What is ‘birthright citizenship,’ and can Trump terminate it?

President Donald Trump says he plans to use an executive order to end "birthright citizenship," or the practice of extending citizenship to children born in the United States even if their parents are not citizens.

In an interview published Tuesday by Axios, Trump claimed that the Citizenship Clause found in the 14th Amendment to the Constitution can be terminated by executive order, a notion legal scholars and others immediately attacked.

"It was always told to me that you needed a constitutional amendment. Guess what? You don't," Trump said. …"You can definitely do it with an act of Congress. But now they're saying I can do it just with an executive order."

"It's in the process. It'll happen ... with an executive order," he said.

What is the Citizenship Clause and can Trump terminate it? Here’s a look what it means and the legal fight that would ensue.

What is the Citizenship Clause?

The Citizenship Clause is found in the 14th Amendment to the U.S. Constitution, written in 1866. The clause confers U.S. citizenship on children of foreigners who are born in this country.

The part of the amendment pertaining to birthright citizenship reads: “All persons born or naturalized in the United States, and subject to the jurisdiction thereof, are citizens of the United States and of the State wherein they reside."
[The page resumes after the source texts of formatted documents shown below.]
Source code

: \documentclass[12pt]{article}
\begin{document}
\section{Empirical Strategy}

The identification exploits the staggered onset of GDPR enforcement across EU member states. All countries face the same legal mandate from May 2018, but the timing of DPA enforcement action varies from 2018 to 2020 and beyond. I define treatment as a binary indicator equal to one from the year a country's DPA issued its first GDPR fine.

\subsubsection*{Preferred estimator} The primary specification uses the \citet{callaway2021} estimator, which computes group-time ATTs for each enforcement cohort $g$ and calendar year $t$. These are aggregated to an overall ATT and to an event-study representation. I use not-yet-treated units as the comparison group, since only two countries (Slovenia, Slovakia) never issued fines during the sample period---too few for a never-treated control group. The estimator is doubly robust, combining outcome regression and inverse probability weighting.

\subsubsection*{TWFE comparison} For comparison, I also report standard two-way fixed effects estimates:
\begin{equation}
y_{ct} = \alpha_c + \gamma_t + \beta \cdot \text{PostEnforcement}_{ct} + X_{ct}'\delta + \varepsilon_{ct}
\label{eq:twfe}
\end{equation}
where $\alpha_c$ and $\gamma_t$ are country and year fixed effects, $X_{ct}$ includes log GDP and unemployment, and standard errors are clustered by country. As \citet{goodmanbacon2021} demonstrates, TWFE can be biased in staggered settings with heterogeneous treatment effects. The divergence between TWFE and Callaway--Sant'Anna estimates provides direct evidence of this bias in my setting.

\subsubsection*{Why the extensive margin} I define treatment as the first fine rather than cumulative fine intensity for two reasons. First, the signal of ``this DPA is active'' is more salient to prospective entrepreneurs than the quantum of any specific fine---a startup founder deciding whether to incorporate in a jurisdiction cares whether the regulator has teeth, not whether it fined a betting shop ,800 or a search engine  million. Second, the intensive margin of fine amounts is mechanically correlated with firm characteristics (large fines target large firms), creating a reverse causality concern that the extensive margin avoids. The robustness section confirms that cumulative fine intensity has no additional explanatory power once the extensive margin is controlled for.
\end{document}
Can an executive order, like the one Trump is talking about, be used to override the 14th Amendment?

The president can issue such an order – his power to do so rests in Article II of the Constitution – but whether such an order would survive the legal challenge to it becomes the question.

While presidents have broad and sometimes undefined powers, the Constitution can only be changed by amending it.

How do you amend the Constitution?

The amendment process can be a long, involved one.

An amendment may be proposed either by a two-thirds majority vote in both the House of Representatives and the Senate or by a constitutional convention called for by two-thirds of the state legislatures.

All of the 27 amendments to the Constitution have come as amendments proposed by Congress.

If an amendment to the Constitution is proposed, the Archivist of the United States, who heads the National Archives and Records Administration (NARA), is charged with responsibility for administering the ratification process, according to the website for the National Archives.

The amendment is proposed by Congress as a joint resolution. The proposed amendment is sent to NARA’s Office of the Federal Register. It is then sent to the governor of each state, who presents it to his or her state’s legislature.

Once the state legislature decides to either vote for or against it, state officials notify the Archivist of the results.

The Constitution is amended when three-fourths of the states (38 of the 50) vote to ratify the amendment.

What other laws protect birthright citizenship?

The Immigration and Naturalization Act (INA) of 1952 states that a "person born in the United States who is subject to the jurisdiction of the United States is a U.S. citizen at birth."

Are there any other ways for Trump to terminate birthright citizenship?

Trump mentioned a legislative route for terminating birthright citizenship. Under Section 5 of the 14th Amendment, Congress has certain powers to “enforce, by appropriate legislation, the Amendment’s provisions.”

If Congress was to narrow the focus of the clause, it would likely involve passing a law that says any person born in the United States would not be considered “subject to the jurisdiction” of the country (meaning not a citizen of the U.S.) unless one of his or her parents is a citizen or legal resident of the United States.

Just because Congress passes a bill does not mean it could not and would not be challenged in court. Such a bill would be challenged on the Amendment’s definition of who is eligible for birthright citizenship.

In other words, are people whose parents are in the country illegally entitled to birthright citizenship.

Michael Anton, a former national security official in the Trump administration, wrote in an opinion piece for The Washington Post that Trump could "specify to federal agencies that the children of noncitizens are not citizens" even if they were born on U.S. soil, and he could do that using only an executive order.

“The problem can be fixed easily. Congress could clarify legislatively that the children of noncitizens are not subject to the jurisdiction of the United States, and thus not citizens under the 14th Amendment. But given the open-borders enthusiasm of congressional leaders of both parties, that’s unlikely.

It falls, then, to Trump. An executive order could specify to federal agencies that the children of noncitizens are not citizens. Such an order would, of course, immediately be challenged in the courts.”

The full interview with Trump will air on "Axios on HBO" Sunday at 6:30 p.m. ET.